Stored data entries:
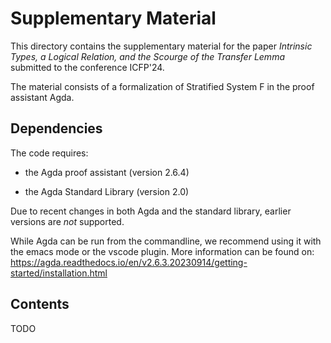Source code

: # Supplementary Material

This directory contains the supplementary material for the paper
*Intrinsic Types, a Logical Relation, and the Scourge of the Transfer Lemma*
submitted to the conference ICFP'24.

The material consists of a formalization of Stratified System F in the
proof assistant Agda.

## Dependencies

The code requires:

- the Agda proof assistant (version 2.6.4)

- the Agda Standard Library (version 2.0)

Due to recent changes in both Agda and the standard library, earlier
versions are *not* supported.

While Agda can be run from the commandline, we recommend using it with
the emacs mode or the vscode plugin. More information can be found on:
https://agda.readthedocs.io/en/v2.6.3.20230914/getting-started/installation.html

## Contents

TODO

TASK: Would you output the lines from the one that contains "- the Agda Standard Library (version 2.0)" to the end of the data, both ends included, exactly as they appear?

OUTPUT FOR THIS TASK:
- the Agda Standard Library (version 2.0)

Due to recent changes in both Agda and the standard library, earlier
versions are *not* supported.

While Agda can be run from the commandline, we recommend using it with
the emacs mode or the vscode plugin. More information can be found on:
https://agda.readthedocs.io/en/v2.6.3.20230914/getting-started/installation.html

## Contents

TODO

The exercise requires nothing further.